Here is the letter explaining what occurred as sent to my County Sheriff's Department. : 

Officer Woodard,

You have already received photos of the female german shepherd dog at the City Pound.

On this past Friday August 7th in the afternoon a woman and her adult son showed up at my home in their vehicle without an appointment. She identified herself as a german shepherd breeder running a Kennel by the name of Kennels. She stated she had gotten my business card off the County Veterinary Service office bulletin board as I am a breeder of german shepherd dogs and post my card there.

She came looking for a male puppy to buy. I stated I had no puppies and have such a long waiting list it would be a year or more that one may become available and that I do have an application process. Although after speaking to her only for a moment I knew I would NEVER sell her a puppy based on the horrific things she proceeded to tell me regarding the dogs/puppies and living conditions at her kennel.
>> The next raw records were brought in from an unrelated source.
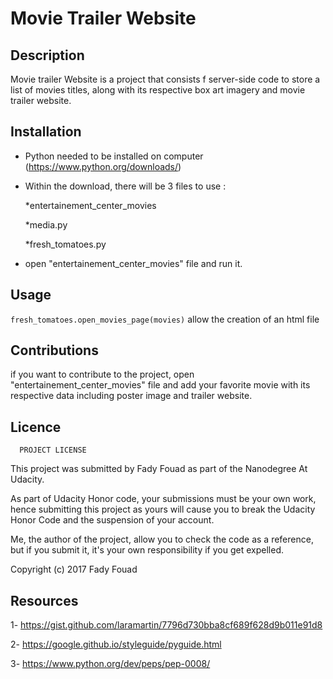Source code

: # Movie Trailer Website

## Description
   
   Movie trailer Website is a project that consists f server-side code 
   to store a list of movies  titles, along with its respective box art 
   imagery and movie trailer website.  


## Installation
  
  * Python needed to be installed on computer  (https://www.python.org/downloads/)
  
  * Within the download, there will be 3 files to use :
     
     *entertainement_center_movies
    
    *media.py
    
    *fresh_tomatoes.py
 
 * open "entertainement_center_movies" file and run it.

## Usage
  
  `fresh_tomatoes.open_movies_page(movies)` allow the creation of an html file

## Contributions
  
   if you want to contribute to the project, open "entertainement_center_movies" file
   and add your favorite movie with its respective data including poster image and trailer website.


##  Licence

      PROJECT LICENSE

   This project was submitted by Fady Fouad as part of the Nanodegree At Udacity.

  As part of Udacity Honor code, your submissions must be your own work, hence
  submitting this project as yours will cause you to break the Udacity Honor Code
  and the suspension of your account.

  Me, the author of the project, allow you to check the code as a reference, but if
  you submit it, it's your own responsibility if you get expelled.

  Copyright (c) 2017 Fady Fouad
  
  ## Resources 
   
   1- https://gist.github.com/laramartin/7796d730bba8cf689f628d9b011e91d8
  
   2- https://google.github.io/styleguide/pyguide.html
   
   3- https://www.python.org/dev/peps/pep-0008/
   
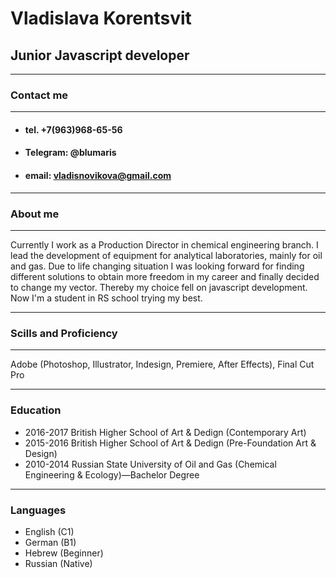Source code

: # Vladislava Korentsvit
## Junior Javascript developer
----
### Contact me
----
* #### tel\. +7(963)968-65-56 
* #### Telegram: @blumaris
* #### email: vladisnovikova@gmail.com
----
### About me
----

Currently I work as a Production Director in chemical engineering branch. I lead the development of equipment for analytical laboratories, mainly for oil and gas.
Due to life changing situation I was looking forward for finding different solutions to obtain more freedom in my career and finally decided to change my vector. Thereby my choice fell on javascript development. Now I'm a student in RS school trying my best.

----
### Scills and Proficiency
----
Adobe (Photoshop, Illustrator, Indesign, Premiere, After Effects), Final Cut Pro

----
### Education
* 2016-2017 British Higher School of Art & Dedign (Contemporary Art)
* 2015-2016 British Higher School of Art & Dedign (Pre-Foundation Art & Design)
* 2010-2014 Russian State University of Oil and Gas (Chemical Engineering & Ecology)—Bachelor Degree

----
### Languages
* English (C1)
* German (B1)
* Hebrew (Beginner)
* Russian (Native)
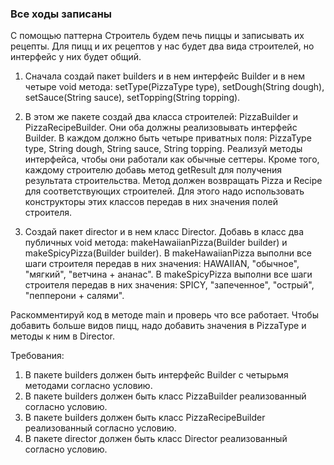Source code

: 
###  Все ходы записаны

С помощью паттерна Строитель будем печь пиццы и записывать их рецепты.
Для пицц и их рецептов у нас будет два вида строителей, но интерфейс у них будет общий.

1. Сначала создай пакет builders и в нем интерфейс Builder и в нем четыре void метода:
setType(PizzaType type), setDough(String dough), setSauce(String sauce), setTopping(String topping).

2. В этом же пакете создай два класса строителей: PizzaBuilder и PizzaRecipeBuilder.
Они оба должны реализовывать интерфейс Builder. В каждом должно быть четыре приватных поля:
PizzaType type, String dough, String sauce, String topping.
Реализуй методы интерфейса, чтобы они работали как обычные сеттеры.
Кроме того, каждому строителю добавь метод getResult для получения результата строительства.
Метод должен возвращать Pizza и Recipe для соответствующих строителей.
Для этого надо использовать конструкторы этих классов передав в них значения полей строителя.

3. Создай пакет director и в нем класс Director. Добавь в класс два публичных void метода:
makeHawaiianPizza(Builder builder) и makeSpicyPizza(Builder builder).
В makeHawaiianPizza выполни все шаги строителя передав в них значения:
HAWAIIAN, &quot;обычное&quot;, &quot;мягкий&quot;, &quot;ветчина + ананас&quot;.
В makeSpicyPizza выполни все шаги строителя передав в них значения:
SPICY, &quot;запеченное&quot;, &quot;острый&quot;, &quot;пепперони + салями&quot;.

Раскомментируй код в методе main и проверь что все работает.
Чтобы добавить больше видов пицц, надо добавить значения в PizzaType и методы к ним в Director.


Требования:
1.	В пакете builders должен быть интерфейс Builder с четырьмя методами согласно условию.
2.	В пакете builders должен быть класс PizzaBuilder реализованный согласно условию.
3.	В пакете builders должен быть класс PizzaRecipeBuilder реализованный согласно условию.
4.	В пакете director должен быть класс Director реализованный согласно условию.


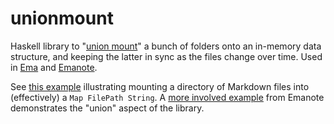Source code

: # unionmount

Haskell library to "[union mount](https://en.wikipedia.org/wiki/Union_mount)" a bunch of folders onto an in-memory data structure, and keeping the latter in sync as the files change over time. Used in [Ema](https://ema.srid.ca) and [Emanote](https://emanote.srid.ca).

See [this example](https://github.com/srid/ema-template/blob/c2f1cc491aae7342ec783c87a61fbe0a73754906/src/Main.hs#L205-L213) illustrating mounting a directory of Markdown files into (effectively) a `Map FilePath String`. A [more involved example](https://github.com/srid/emanote/blob/f35d4a14cd5dfa2a871f926d8537e56908806da8/src/Emanote/Source.hs#L28-L34) from Emanote demonstrates the "union" aspect of the library.
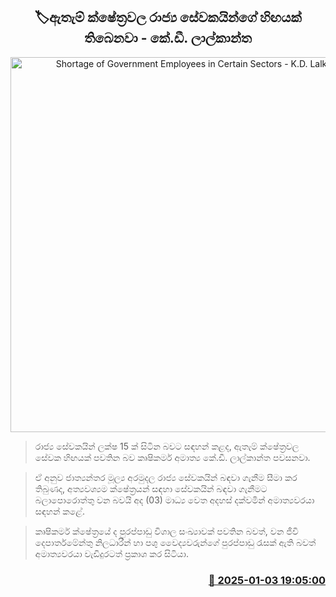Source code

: <p align='center'><b><h2 align='center' title='Shortage of Government Employees in Certain Sectors - K.D. Lalkantha'>🏷ඇතැම් ක්ෂේත්‍රවල රාජ්‍ය සේවකයින්ගේ හිඟයක් තිබෙනවා - කේ.ඩී. ලාල්කාන්ත</h2></b></p>
<p align='center'><img src='https://helakuru.sgp1.cdn.digitaloceanspaces.com/esana/images/lib/kd-lalkantha-minister-media.jpg' width='600' alt='Shortage of Government Employees in Certain Sectors - K.D. Lalkantha'></p>

> රාජ්‍ය සේවකයින් ලක්ෂ 15 ක් සිටින බවට සඳහන් කළද, ඇතැම් ක්ෂේත්‍රවල සේවක හිඟයක් පවතින බව කෘෂිකර්ම අමාත්‍ය කේ.ඩී. ලාල්කාන්ත පවසනවා.

> ඒ අනුව ජාත්‍යන්තර මූල්‍ය අරමුදල රාජ්‍ය සේවකයින් බඳවා ගැනීම සීමා කර තිබුණද, අත්‍යවශ්‍යම ක්ෂේත්‍රයන් සඳහා සේවකයින් බඳවා ගැනීමට බලාපොරොත්තු වන බවයි අද (03) මාධ්‍ය වෙත අදහස් දක්වමින් අමාත්‍යවරයා සඳහන් කළේ.

> කෘෂිකර්ම ක්ෂේත්‍රයේ ද පුරප්පාඩු විශාල සංඛ්‍යාවක් පවතින බවත්, වන ජීවි දෙපාර්තමේන්තු නිලධාරීන් හා පශු වෛද්‍යවරුන්ගේ පුරප්පාඩු රැසක් ඇති බවත් අමාත්‍යවරයා වැඩිදුරටත් ප්‍රකාශ කර සිටියා.



<h3 align='right'><a href='https://www.helakuru.lk/esana/p/106313/'>📅 2025-01-03 19:05:00</a></h3>
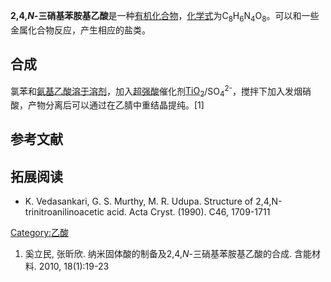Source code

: **2,4,*N*-三硝基苯胺基乙酸**是一种[有机化合物](../Page/有机化合物.md "wikilink")，[化学式](../Page/化学式.md "wikilink")为C<sub>8</sub>H<sub>6</sub>N<sub>4</sub>O<sub>8</sub>。可以和一些金属化合物反应，产生相应的盐类。

## 合成

氯苯和[氨基乙酸溶于](https://zh.wikipedia.org/wiki/氨基乙酸 "wikilink")[溶剂](../Page/溶剂.md "wikilink")，加入[超强酸](../Page/超强酸.md "wikilink")催化剂[TiO<sub>2</sub>](https://zh.wikipedia.org/wiki/二氧化钛 "wikilink")/SO<sub>4</sub><sup>2-</sup>，搅拌下加入发烟硝酸，产物分离后可以通过在乙腈中重结晶提纯。\[1\]

## 参考文献

## 拓展阅读

  - K. Vedasankari, G. S. Murthy, M. R. Udupa. Structure of 2,4,N-trinitroanilinoacetic acid. Acta Cryst. (1990). C46, 1709-1711

[Category:乙酸](https://zh.wikipedia.org/wiki/Category:乙酸 "wikilink")

1.  奚立民, 张昕欣. 纳米固体酸的制备及2,4,*N*-三硝基苯胺基乙酸的合成. 含能材料. 2010, 18(1):19-23
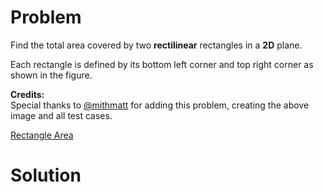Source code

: 
# Problem

Find the total area covered by two **rectilinear** rectangles in a **2D**
plane.

Each rectangle is defined by its bottom left corner and top right corner as
shown in the figure.

**Credits:**  
Special thanks to [@mithmatt](https://leetcode.com/discuss/user/mithmatt) for
adding this problem, creating the above image and all test cases.



[Rectangle Area](https://leetcode.com/problems/rectangle-area)

# Solution



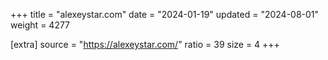 +++
title = "alexeystar.com"
date = "2024-01-19"
updated = "2024-08-01"
weight = 4277

[extra]
source = "https://alexeystar.com/"
ratio = 39
size = 4
+++
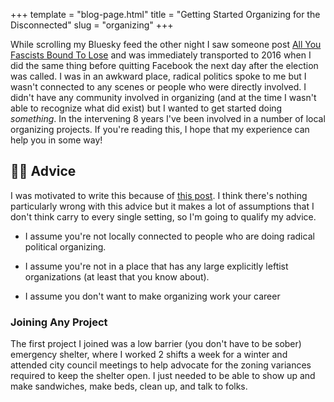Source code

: +++
template = "blog-page.html"
title = "Getting Started Organizing for the Disconnected"
slug = "organizing"
+++

While scrolling my Bluesky feed the other night I saw someone post [All You Fascists Bound To Lose](https://www.youtube.com/watch?v=VwcKwGS7OSQ) and was immediately transported to 2016 when I did the same thing before quitting Facebook the next day after the election was called. I was in an awkward place, radical politics spoke to me but I wasn't connected to any scenes or people who were directly involved. I didn't have any community involved in organizing (and at the time I wasn't able to recognize what did exist) but I wanted to get started doing *something*. In the intervening 8 years I've been involved in a number of local organizing projects. If you're reading this, I hope that my experience can help you in some way!

## 😮‍💨 Advice

I was motivated to write this because of [this post](https://bsky.app/profile/normdeplume.bsky.social/post/3laegywm2ng2l). I think there's nothing particularly wrong with this advice but it makes a lot of assumptions that I don't think carry to every single setting, so I'm going to qualify my advice.

- I assume you're not locally connected to people who are doing radical political organizing.

- I assume you're not in a place that has any large explicitly leftist organizations (at least that you know about).

- I assume you don't want to make organizing work your career

### Joining Any Project

The first project I joined was a low barrier (you don't have to be sober) emergency shelter, where I worked 2 shifts a week for a winter and attended city council meetings to help advocate for the zoning variances required to keep the shelter open. I just needed to be able to show up and make sandwiches, make beds, clean up, and talk to folks.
She stated she had brought in a female shepherd, and pointed to my black and tan female, saying she looks like that one, to the County Vets office to see about it's health. She explained the dog was diagnosed with numerous mammary and other cancerous tumors along with at least 3 different types of worms and that because of the cost of treatments/meds she was going to have the dog "put down". I was not able to see any dog in the vehicle and none of the 4 dogs I had out alerted to any dog in the vehicle.

After she left I immediately phoned the vet and asked about her and the female shepherd she had brought in. The vet verified she had brought in her female black/tan german shepherd dog and the types of ailments it had corresponded with what the woman related to me. So I asked "did you go ahead and put down the dog as The woman had stated would Happen.?" Dr. replied "NO" the woman took the dog with her.

On Saturday, August 8th numerous people reported seeing a female german shepherd dog at the Co-Op Farmer's Market coming from the direction of the vet's office. The description of the dog seemed a perfect fit as to what was told to me about this dog having mammary tumors and black/tan older dog and I believed it to be the same female dog.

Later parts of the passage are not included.